#### Exercise description
Could you reproduce the lines below from the one with "A Satori account" through the one with "Python, Druid and"? Keep both ends and add nothing.

#### Source data
__________

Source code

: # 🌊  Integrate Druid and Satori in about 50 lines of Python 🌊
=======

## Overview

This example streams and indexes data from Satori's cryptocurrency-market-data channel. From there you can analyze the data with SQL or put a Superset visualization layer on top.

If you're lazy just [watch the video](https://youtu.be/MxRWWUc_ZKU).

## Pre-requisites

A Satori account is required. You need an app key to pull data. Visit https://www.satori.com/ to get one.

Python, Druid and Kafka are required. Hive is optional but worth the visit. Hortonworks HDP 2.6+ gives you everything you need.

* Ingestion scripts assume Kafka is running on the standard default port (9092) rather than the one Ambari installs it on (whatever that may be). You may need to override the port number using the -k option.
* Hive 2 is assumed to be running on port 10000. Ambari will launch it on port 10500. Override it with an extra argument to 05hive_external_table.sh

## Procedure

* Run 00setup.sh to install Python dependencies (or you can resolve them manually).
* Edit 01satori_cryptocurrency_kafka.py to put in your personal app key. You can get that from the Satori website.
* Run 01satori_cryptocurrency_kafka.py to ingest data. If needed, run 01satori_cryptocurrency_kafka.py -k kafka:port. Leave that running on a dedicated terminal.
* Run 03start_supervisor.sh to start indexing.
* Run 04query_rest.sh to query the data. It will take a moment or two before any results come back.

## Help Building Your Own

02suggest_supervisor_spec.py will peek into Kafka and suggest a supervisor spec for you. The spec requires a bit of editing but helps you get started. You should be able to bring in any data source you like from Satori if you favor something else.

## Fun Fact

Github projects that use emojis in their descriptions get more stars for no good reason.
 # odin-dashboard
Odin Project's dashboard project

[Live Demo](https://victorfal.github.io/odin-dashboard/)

__________

#### Answer for the task
A Satori account is required. You need an app key to pull data. Visit https://www.satori.com/ to get one.

Python, Druid and Kafka are required. Hive is optional but worth the visit. Hortonworks HDP 2.6+ gives you everything you need.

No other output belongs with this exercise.